==== Excerpted data

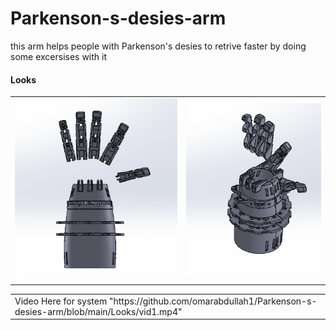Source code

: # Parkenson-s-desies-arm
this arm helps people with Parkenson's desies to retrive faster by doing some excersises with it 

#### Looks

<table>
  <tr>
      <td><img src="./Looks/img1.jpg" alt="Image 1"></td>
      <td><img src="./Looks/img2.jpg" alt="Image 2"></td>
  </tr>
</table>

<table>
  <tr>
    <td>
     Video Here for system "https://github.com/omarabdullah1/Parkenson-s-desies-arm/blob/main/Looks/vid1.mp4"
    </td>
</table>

========
==== Excerpted data

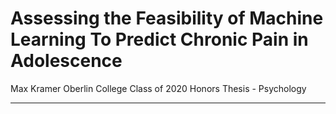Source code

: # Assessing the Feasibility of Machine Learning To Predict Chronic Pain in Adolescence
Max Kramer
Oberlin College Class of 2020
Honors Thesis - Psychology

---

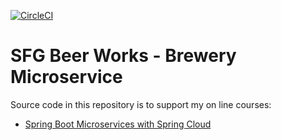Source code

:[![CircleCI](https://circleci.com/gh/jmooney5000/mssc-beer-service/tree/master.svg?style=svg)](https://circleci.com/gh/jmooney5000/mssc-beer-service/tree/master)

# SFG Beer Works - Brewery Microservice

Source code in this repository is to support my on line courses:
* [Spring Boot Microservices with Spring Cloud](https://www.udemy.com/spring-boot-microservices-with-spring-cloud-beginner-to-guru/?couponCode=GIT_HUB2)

========

Instructions to follow - Show the lines of the listing above with "https".

Solution for this problem -
     Video Here for system "https://github.com/omarabdullah1/Parkenson-s-desies-arm/blob/main/Looks/vid1.mp4"
:[![CircleCI](https://circleci.com/gh/jmooney5000/mssc-beer-service/tree/master.svg?style=svg)](https://circleci.com/gh/jmooney5000/mssc-beer-service/tree/master)
* [Spring Boot Microservices with Spring Cloud](https://www.udemy.com/spring-boot-microservices-with-spring-cloud-beginner-to-guru/?couponCode=GIT_HUB2)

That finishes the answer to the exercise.